--- Goal of the exercise ---
Within the listing below, please copy exactly the lines between the line holding "from the underlying" and the line holding "distance between the", inclusive.

--- Task inputs ---
──────────

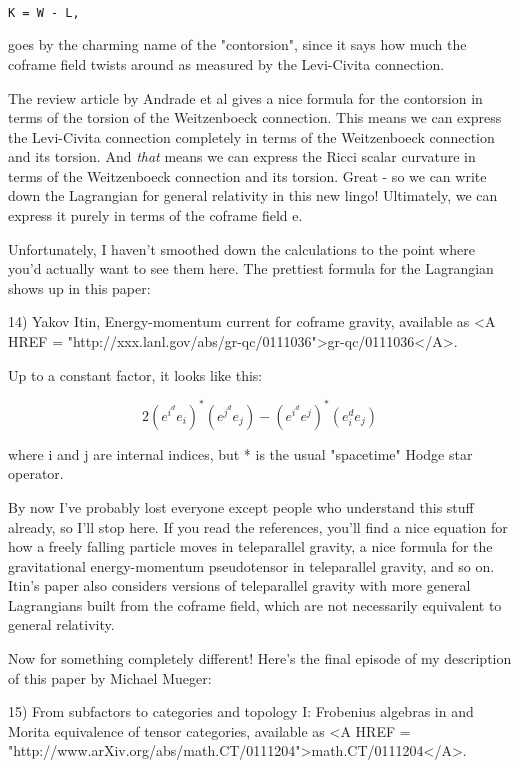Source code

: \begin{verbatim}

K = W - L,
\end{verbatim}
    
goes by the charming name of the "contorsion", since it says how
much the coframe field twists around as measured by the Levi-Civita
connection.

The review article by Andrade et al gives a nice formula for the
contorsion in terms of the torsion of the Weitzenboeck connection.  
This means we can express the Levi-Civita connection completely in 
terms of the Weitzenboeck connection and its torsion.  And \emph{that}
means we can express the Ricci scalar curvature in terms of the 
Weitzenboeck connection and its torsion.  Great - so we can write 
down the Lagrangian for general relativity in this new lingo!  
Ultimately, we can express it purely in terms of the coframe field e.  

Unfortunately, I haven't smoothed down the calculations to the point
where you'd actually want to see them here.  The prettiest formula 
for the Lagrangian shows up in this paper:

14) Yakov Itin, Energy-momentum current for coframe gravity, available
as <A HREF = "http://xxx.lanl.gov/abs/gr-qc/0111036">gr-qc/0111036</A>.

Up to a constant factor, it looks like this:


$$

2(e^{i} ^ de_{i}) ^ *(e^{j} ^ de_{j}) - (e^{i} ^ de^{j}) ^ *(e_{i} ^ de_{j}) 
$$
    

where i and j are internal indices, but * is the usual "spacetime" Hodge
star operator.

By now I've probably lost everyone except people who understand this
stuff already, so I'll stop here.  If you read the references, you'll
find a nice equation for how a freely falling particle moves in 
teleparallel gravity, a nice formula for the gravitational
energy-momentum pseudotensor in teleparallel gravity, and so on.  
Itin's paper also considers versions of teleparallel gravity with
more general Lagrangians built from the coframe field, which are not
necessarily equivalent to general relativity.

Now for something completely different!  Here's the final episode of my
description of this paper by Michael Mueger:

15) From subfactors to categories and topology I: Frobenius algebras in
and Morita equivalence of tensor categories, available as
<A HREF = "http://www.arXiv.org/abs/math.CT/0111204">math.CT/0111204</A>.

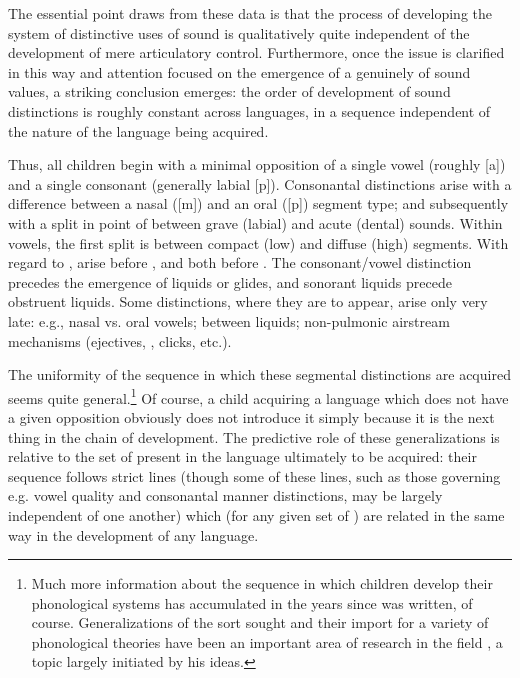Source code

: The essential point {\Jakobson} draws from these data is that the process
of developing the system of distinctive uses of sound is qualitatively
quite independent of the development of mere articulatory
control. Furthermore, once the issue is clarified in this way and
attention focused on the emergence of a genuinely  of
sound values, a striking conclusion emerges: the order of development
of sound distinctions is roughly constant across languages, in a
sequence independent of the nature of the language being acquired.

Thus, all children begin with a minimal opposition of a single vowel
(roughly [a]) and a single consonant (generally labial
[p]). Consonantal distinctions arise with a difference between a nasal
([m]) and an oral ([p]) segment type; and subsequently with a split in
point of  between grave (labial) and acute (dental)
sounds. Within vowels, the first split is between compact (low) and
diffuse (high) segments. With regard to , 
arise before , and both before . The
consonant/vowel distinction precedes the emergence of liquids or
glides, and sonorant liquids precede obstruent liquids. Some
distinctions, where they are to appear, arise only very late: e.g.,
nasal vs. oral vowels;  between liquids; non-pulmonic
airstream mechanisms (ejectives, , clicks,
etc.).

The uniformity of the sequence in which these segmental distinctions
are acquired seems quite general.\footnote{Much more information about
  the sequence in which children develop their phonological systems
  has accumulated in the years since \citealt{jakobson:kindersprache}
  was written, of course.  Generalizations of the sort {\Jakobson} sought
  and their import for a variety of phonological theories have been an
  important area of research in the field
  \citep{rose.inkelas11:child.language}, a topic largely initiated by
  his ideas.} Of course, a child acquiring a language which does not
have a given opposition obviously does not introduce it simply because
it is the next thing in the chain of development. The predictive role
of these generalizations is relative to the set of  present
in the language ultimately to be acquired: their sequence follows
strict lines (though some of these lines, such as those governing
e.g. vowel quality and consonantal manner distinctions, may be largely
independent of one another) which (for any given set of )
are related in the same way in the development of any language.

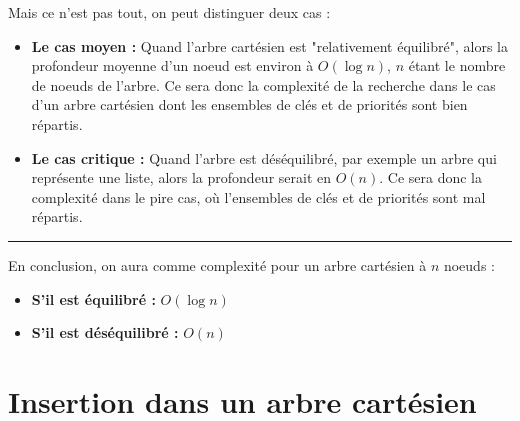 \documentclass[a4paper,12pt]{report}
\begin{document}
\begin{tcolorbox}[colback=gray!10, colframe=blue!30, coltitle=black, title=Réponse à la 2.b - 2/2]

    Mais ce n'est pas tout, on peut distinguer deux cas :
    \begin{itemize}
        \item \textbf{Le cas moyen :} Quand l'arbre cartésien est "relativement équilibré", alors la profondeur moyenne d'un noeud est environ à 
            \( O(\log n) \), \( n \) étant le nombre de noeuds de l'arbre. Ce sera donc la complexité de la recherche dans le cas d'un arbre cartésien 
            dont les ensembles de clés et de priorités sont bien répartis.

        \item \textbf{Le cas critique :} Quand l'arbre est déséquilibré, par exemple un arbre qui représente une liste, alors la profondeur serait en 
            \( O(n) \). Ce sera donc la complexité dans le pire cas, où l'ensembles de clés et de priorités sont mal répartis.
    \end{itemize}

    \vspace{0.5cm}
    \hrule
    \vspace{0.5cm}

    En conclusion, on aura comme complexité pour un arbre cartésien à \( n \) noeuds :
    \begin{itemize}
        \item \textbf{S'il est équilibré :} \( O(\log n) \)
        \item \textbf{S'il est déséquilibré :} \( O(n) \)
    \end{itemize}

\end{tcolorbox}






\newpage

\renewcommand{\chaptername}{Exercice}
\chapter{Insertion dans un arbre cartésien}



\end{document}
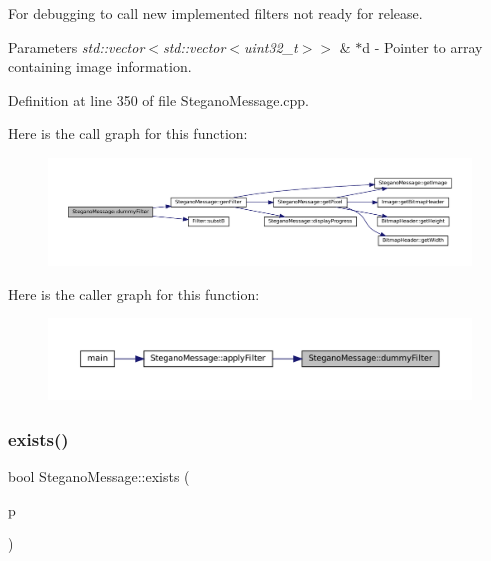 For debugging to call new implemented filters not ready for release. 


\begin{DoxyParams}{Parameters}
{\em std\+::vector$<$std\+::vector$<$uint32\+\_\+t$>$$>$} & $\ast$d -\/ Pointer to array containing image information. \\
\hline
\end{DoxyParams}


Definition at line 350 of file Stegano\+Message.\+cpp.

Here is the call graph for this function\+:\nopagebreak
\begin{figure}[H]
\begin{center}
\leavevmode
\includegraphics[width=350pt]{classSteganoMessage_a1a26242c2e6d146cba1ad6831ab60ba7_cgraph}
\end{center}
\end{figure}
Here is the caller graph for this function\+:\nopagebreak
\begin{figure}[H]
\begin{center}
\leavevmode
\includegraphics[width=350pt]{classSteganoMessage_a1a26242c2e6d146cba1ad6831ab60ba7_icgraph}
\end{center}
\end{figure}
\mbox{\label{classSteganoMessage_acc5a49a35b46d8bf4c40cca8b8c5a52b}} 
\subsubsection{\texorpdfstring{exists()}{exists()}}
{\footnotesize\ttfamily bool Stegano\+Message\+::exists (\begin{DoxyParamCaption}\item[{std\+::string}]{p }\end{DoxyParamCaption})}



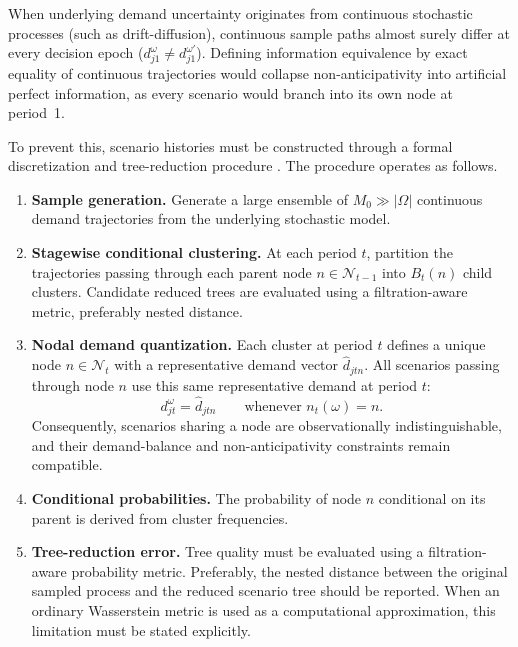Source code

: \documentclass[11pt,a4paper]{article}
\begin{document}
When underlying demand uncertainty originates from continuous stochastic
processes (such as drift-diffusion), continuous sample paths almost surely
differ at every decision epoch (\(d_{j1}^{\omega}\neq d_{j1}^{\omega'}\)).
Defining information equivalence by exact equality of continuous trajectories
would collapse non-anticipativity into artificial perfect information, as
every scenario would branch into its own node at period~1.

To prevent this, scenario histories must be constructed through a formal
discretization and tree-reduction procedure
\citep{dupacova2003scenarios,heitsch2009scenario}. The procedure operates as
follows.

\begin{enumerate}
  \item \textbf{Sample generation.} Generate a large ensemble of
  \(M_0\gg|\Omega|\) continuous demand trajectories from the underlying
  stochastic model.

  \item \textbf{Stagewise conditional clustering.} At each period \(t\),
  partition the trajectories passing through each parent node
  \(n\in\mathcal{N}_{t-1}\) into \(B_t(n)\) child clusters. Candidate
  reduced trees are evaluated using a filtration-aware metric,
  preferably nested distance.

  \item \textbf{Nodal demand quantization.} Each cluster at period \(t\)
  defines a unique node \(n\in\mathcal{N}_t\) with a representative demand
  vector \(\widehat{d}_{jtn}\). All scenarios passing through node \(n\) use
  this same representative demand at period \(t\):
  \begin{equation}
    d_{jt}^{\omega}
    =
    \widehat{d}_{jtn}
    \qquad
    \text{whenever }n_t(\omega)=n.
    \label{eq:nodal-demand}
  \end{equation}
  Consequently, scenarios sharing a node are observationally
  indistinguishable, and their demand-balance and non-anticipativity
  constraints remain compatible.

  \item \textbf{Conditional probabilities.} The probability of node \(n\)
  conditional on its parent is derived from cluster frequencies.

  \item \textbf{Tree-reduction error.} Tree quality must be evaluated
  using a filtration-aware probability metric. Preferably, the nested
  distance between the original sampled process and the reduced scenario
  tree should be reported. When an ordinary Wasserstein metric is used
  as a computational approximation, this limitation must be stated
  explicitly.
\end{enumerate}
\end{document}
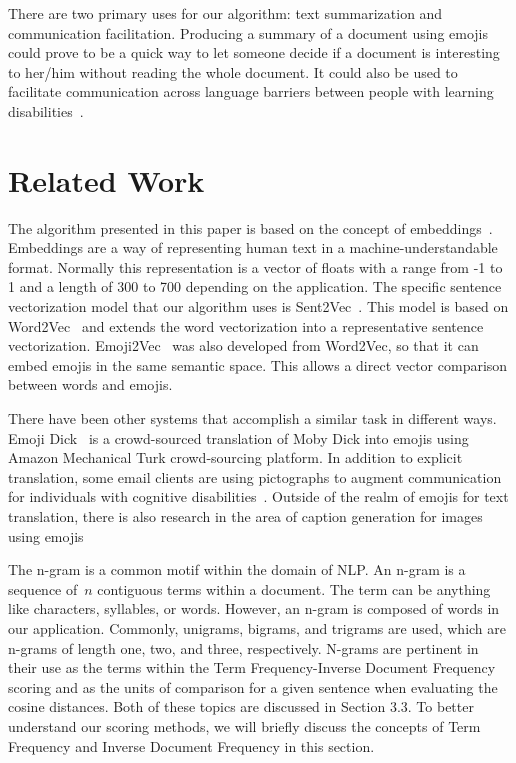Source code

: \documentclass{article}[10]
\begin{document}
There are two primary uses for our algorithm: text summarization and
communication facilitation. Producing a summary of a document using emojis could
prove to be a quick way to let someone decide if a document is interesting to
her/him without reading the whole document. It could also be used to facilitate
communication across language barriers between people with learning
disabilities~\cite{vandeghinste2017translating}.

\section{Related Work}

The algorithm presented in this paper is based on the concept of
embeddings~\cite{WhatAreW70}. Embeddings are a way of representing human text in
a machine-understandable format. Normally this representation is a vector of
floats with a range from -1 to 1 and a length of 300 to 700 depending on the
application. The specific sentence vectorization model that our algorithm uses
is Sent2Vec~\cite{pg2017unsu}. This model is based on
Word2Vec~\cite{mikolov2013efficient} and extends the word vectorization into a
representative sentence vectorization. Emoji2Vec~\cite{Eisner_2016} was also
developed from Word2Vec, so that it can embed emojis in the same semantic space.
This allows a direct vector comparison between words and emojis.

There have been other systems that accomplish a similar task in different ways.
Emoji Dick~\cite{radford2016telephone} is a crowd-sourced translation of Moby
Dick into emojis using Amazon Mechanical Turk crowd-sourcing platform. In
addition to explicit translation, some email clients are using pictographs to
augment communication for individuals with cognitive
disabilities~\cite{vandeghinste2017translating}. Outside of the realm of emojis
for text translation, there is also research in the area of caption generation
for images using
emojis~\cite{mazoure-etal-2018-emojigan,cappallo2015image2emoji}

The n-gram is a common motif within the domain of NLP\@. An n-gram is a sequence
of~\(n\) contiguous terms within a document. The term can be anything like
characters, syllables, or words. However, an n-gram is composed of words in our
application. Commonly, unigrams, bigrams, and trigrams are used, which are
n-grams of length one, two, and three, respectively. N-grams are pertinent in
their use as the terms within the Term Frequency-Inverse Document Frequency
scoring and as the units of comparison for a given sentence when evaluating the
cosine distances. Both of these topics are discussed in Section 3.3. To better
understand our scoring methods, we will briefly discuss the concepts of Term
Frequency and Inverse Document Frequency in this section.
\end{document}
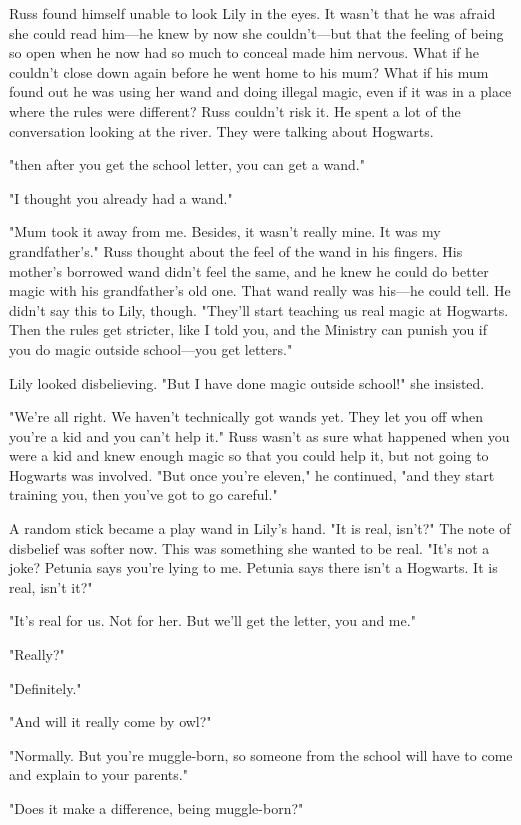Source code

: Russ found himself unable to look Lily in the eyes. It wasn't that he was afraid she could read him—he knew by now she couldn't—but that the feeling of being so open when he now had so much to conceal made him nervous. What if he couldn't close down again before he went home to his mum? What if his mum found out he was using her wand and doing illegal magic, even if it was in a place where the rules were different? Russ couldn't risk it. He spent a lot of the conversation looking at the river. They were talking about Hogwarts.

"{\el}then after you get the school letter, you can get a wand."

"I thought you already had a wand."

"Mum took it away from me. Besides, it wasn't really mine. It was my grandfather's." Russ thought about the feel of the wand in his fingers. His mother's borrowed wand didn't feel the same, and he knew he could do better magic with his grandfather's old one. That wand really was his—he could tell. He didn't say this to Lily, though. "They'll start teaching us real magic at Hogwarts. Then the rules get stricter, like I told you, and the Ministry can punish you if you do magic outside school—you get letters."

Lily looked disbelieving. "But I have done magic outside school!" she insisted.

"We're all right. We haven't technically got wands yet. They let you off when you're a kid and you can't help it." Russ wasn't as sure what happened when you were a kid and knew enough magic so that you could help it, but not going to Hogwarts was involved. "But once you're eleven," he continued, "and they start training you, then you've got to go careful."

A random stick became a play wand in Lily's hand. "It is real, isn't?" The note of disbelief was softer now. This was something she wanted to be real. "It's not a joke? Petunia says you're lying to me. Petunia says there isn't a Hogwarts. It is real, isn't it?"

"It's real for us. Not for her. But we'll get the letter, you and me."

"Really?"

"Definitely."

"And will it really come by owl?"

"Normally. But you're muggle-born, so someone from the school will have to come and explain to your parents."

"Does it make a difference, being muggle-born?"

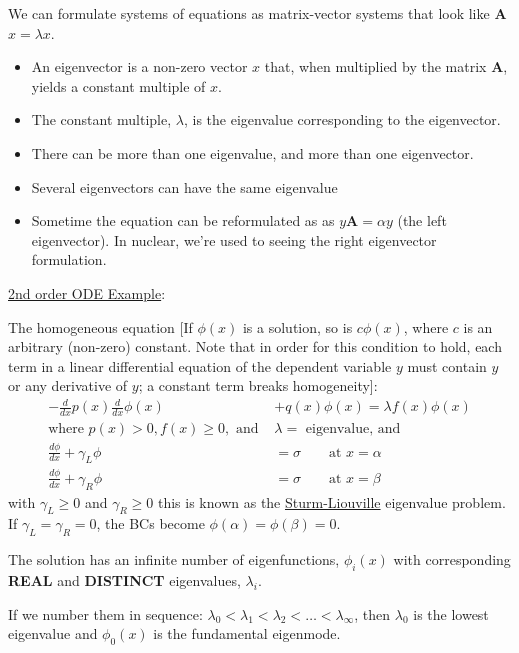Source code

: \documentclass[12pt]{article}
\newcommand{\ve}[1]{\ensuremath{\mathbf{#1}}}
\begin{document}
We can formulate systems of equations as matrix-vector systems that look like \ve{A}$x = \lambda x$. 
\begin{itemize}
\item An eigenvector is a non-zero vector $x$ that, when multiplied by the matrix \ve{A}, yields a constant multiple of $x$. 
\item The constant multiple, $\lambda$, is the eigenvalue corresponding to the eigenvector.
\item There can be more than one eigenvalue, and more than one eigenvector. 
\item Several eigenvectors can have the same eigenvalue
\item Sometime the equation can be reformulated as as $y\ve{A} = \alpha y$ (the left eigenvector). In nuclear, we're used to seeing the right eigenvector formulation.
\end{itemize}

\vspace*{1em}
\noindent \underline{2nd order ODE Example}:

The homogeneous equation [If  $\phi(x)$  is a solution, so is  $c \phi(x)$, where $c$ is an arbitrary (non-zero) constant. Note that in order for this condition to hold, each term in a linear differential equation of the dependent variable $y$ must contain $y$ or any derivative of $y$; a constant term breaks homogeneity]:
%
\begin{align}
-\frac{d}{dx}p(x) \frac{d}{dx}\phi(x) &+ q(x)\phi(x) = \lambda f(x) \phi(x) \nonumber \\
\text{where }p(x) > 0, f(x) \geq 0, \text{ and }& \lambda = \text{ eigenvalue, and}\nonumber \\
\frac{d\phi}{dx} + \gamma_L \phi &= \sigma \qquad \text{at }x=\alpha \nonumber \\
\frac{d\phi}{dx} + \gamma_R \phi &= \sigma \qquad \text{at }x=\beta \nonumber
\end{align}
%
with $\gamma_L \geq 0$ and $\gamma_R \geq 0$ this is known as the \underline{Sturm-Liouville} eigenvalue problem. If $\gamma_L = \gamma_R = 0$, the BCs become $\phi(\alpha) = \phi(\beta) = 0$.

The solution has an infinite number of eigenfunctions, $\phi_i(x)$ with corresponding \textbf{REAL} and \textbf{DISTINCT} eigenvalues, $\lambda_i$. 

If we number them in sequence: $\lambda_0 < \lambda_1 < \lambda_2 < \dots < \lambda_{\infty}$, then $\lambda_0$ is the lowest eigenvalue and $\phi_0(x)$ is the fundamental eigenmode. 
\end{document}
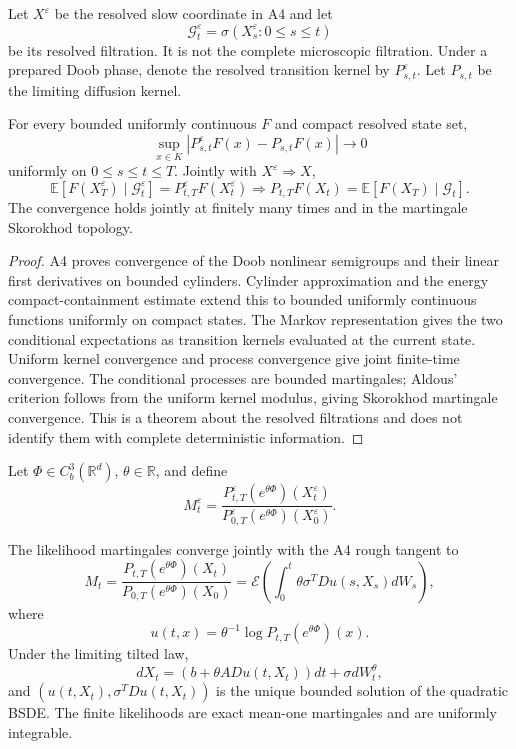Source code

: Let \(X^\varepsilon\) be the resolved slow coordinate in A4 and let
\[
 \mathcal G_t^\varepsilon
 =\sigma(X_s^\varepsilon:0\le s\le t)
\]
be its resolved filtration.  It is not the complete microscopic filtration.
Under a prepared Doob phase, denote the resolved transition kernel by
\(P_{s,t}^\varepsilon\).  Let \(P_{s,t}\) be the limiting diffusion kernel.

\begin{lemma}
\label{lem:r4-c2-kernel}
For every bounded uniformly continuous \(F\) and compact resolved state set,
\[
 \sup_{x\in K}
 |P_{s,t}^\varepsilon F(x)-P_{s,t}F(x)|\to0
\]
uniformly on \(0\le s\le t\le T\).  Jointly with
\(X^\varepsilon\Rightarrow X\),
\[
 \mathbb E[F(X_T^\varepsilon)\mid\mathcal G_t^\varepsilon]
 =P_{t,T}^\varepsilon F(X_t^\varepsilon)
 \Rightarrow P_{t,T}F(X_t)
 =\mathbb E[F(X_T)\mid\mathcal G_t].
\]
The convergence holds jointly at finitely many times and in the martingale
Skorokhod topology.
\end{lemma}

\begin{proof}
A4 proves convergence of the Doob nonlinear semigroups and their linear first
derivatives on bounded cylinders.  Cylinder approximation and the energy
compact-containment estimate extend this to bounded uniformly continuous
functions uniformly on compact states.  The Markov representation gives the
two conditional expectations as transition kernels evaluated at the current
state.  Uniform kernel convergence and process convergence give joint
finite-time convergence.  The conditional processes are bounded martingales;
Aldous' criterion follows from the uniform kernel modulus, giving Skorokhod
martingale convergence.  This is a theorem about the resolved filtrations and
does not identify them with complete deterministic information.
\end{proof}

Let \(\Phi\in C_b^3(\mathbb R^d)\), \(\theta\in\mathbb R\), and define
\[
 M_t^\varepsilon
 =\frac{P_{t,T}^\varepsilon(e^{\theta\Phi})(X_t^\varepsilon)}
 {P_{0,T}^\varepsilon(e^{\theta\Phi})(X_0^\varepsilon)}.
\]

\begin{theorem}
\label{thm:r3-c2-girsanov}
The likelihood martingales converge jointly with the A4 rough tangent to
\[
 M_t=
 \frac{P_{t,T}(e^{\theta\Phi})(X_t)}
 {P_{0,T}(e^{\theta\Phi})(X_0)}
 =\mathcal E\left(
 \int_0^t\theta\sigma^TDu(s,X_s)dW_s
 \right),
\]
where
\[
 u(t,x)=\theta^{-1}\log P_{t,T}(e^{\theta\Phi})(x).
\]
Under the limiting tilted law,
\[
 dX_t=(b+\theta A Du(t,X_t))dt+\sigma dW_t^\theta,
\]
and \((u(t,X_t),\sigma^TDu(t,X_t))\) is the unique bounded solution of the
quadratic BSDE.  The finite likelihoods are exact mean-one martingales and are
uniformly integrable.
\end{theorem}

──────────

--- Answer to the problem ---
  \(M_0\gg|\Omega|\) continuous demand trajectories from the underlying
  stochastic model.

  \item \textbf{Stagewise conditional clustering.} At each period \(t\),
  partition the trajectories passing through each parent node
  \(n\in\mathcal{N}_{t-1}\) into \(B_t(n)\) child clusters. Candidate
  reduced trees are evaluated using a filtration-aware metric,
  preferably nested distance.

  \item \textbf{Nodal demand quantization.} Each cluster at period \(t\)
  defines a unique node \(n\in\mathcal{N}_t\) with a representative demand
  vector \(\widehat{d}_{jtn}\). All scenarios passing through node \(n\) use
  this same representative demand at period \(t\):
  \begin{equation}
    d_{jt}^{\omega}
    =
    \widehat{d}_{jtn}
    \qquad
    \text{whenever }n_t(\omega)=n.
    \label{eq:nodal-demand}
  \end{equation}
  Consequently, scenarios sharing a node are observationally
  indistinguishable, and their demand-balance and non-anticipativity
  constraints remain compatible.

  \item \textbf{Conditional probabilities.} The probability of node \(n\)
  conditional on its parent is derived from cluster frequencies.

  \item \textbf{Tree-reduction error.} Tree quality must be evaluated
  using a filtration-aware probability metric. Preferably, the nested
  distance between the original sampled process and the reduced scenario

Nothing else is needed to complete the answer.